→ **WHAT YOU HAVE TO DO**
Print the data exactly as it is given, please.

DATASET: Begin

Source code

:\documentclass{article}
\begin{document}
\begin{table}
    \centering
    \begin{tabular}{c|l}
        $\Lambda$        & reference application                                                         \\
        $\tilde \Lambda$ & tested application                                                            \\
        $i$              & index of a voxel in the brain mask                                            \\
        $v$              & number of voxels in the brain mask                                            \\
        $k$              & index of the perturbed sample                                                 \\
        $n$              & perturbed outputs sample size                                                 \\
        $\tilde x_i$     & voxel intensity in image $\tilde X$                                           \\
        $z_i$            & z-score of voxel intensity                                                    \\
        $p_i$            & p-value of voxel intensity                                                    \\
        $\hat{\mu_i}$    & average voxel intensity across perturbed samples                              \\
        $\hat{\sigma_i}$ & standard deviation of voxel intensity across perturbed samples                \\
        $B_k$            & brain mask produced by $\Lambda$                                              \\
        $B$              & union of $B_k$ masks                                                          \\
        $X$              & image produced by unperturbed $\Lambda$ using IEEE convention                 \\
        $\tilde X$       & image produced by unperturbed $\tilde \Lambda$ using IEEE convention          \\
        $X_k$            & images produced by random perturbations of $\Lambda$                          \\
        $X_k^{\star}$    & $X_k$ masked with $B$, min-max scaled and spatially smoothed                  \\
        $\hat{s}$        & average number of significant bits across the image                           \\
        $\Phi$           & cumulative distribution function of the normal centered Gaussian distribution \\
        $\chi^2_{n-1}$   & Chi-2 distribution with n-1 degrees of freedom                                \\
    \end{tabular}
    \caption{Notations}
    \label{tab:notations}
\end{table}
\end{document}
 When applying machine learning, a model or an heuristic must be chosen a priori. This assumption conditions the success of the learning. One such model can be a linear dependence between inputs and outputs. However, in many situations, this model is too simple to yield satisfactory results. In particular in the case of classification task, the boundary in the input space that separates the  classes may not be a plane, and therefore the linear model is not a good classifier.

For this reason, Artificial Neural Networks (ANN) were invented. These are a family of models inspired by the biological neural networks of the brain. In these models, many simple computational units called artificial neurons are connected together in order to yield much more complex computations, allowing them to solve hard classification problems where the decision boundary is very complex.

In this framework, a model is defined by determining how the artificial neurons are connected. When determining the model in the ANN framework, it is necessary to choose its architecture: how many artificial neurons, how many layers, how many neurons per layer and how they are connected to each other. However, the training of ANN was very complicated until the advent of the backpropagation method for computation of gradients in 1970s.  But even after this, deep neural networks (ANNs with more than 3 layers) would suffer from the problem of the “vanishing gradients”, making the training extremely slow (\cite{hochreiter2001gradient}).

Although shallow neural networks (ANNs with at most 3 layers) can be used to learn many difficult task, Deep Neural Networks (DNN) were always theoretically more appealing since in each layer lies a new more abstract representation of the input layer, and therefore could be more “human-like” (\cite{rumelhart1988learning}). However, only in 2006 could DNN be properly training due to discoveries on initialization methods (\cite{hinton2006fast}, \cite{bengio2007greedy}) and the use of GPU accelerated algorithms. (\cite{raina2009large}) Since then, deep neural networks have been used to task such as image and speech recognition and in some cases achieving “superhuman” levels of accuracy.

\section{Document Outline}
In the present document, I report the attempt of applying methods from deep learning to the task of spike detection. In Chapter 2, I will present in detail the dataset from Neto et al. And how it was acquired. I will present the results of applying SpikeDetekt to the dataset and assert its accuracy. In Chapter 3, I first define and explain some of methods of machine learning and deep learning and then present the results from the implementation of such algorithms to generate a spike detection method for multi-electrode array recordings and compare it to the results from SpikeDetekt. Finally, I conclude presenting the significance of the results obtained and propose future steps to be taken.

DATASET: End

→ **SOLUTION TO THIS PROBLEM**
Source code

:\documentclass{article}
\begin{document}
\begin{table}
    \centering
    \begin{tabular}{c|l}
        $\Lambda$        & reference application                                                         \\
        $\tilde \Lambda$ & tested application                                                            \\
        $i$              & index of a voxel in the brain mask                                            \\
        $v$              & number of voxels in the brain mask                                            \\
        $k$              & index of the perturbed sample                                                 \\
        $n$              & perturbed outputs sample size                                                 \\
        $\tilde x_i$     & voxel intensity in image $\tilde X$                                           \\
        $z_i$            & z-score of voxel intensity                                                    \\
        $p_i$            & p-value of voxel intensity                                                    \\
        $\hat{\mu_i}$    & average voxel intensity across perturbed samples                              \\
        $\hat{\sigma_i}$ & standard deviation of voxel intensity across perturbed samples                \\
        $B_k$            & brain mask produced by $\Lambda$                                              \\
        $B$              & union of $B_k$ masks                                                          \\
        $X$              & image produced by unperturbed $\Lambda$ using IEEE convention                 \\
        $\tilde X$       & image produced by unperturbed $\tilde \Lambda$ using IEEE convention          \\
        $X_k$            & images produced by random perturbations of $\Lambda$                          \\
        $X_k^{\star}$    & $X_k$ masked with $B$, min-max scaled and spatially smoothed                  \\
        $\hat{s}$        & average number of significant bits across the image                           \\
        $\Phi$           & cumulative distribution function of the normal centered Gaussian distribution \\
        $\chi^2_{n-1}$   & Chi-2 distribution with n-1 degrees of freedom                                \\
    \end{tabular}
    \caption{Notations}
    \label{tab:notations}
\end{table}
\end{document}
 When applying machine learning, a model or an heuristic must be chosen a priori. This assumption conditions the success of the learning. One such model can be a linear dependence between inputs and outputs. However, in many situations, this model is too simple to yield satisfactory results. In particular in the case of classification task, the boundary in the input space that separates the  classes may not be a plane, and therefore the linear model is not a good classifier.

For this reason, Artificial Neural Networks (ANN) were invented. These are a family of models inspired by the biological neural networks of the brain. In these models, many simple computational units called artificial neurons are connected together in order to yield much more complex computations, allowing them to solve hard classification problems where the decision boundary is very complex.

In this framework, a model is defined by determining how the artificial neurons are connected. When determining the model in the ANN framework, it is necessary to choose its architecture: how many artificial neurons, how many layers, how many neurons per layer and how they are connected to each other. However, the training of ANN was very complicated until the advent of the backpropagation method for computation of gradients in 1970s.  But even after this, deep neural networks (ANNs with more than 3 layers) would suffer from the problem of the “vanishing gradients”, making the training extremely slow (\cite{hochreiter2001gradient}).

Although shallow neural networks (ANNs with at most 3 layers) can be used to learn many difficult task, Deep Neural Networks (DNN) were always theoretically more appealing since in each layer lies a new more abstract representation of the input layer, and therefore could be more “human-like” (\cite{rumelhart1988learning}). However, only in 2006 could DNN be properly training due to discoveries on initialization methods (\cite{hinton2006fast}, \cite{bengio2007greedy}) and the use of GPU accelerated algorithms. (\cite{raina2009large}) Since then, deep neural networks have been used to task such as image and speech recognition and in some cases achieving “superhuman” levels of accuracy.

\section{Document Outline}
In the present document, I report the attempt of applying methods from deep learning to the task of spike detection. In Chapter 2, I will present in detail the dataset from Neto et al. And how it was acquired. I will present the results of applying SpikeDetekt to the dataset and assert its accuracy. In Chapter 3, I first define and explain some of methods of machine learning and deep learning and then present the results from the implementation of such algorithms to generate a spike detection method for multi-electrode array recordings and compare it to the results from SpikeDetekt. Finally, I conclude presenting the significance of the results obtained and propose future steps to be taken.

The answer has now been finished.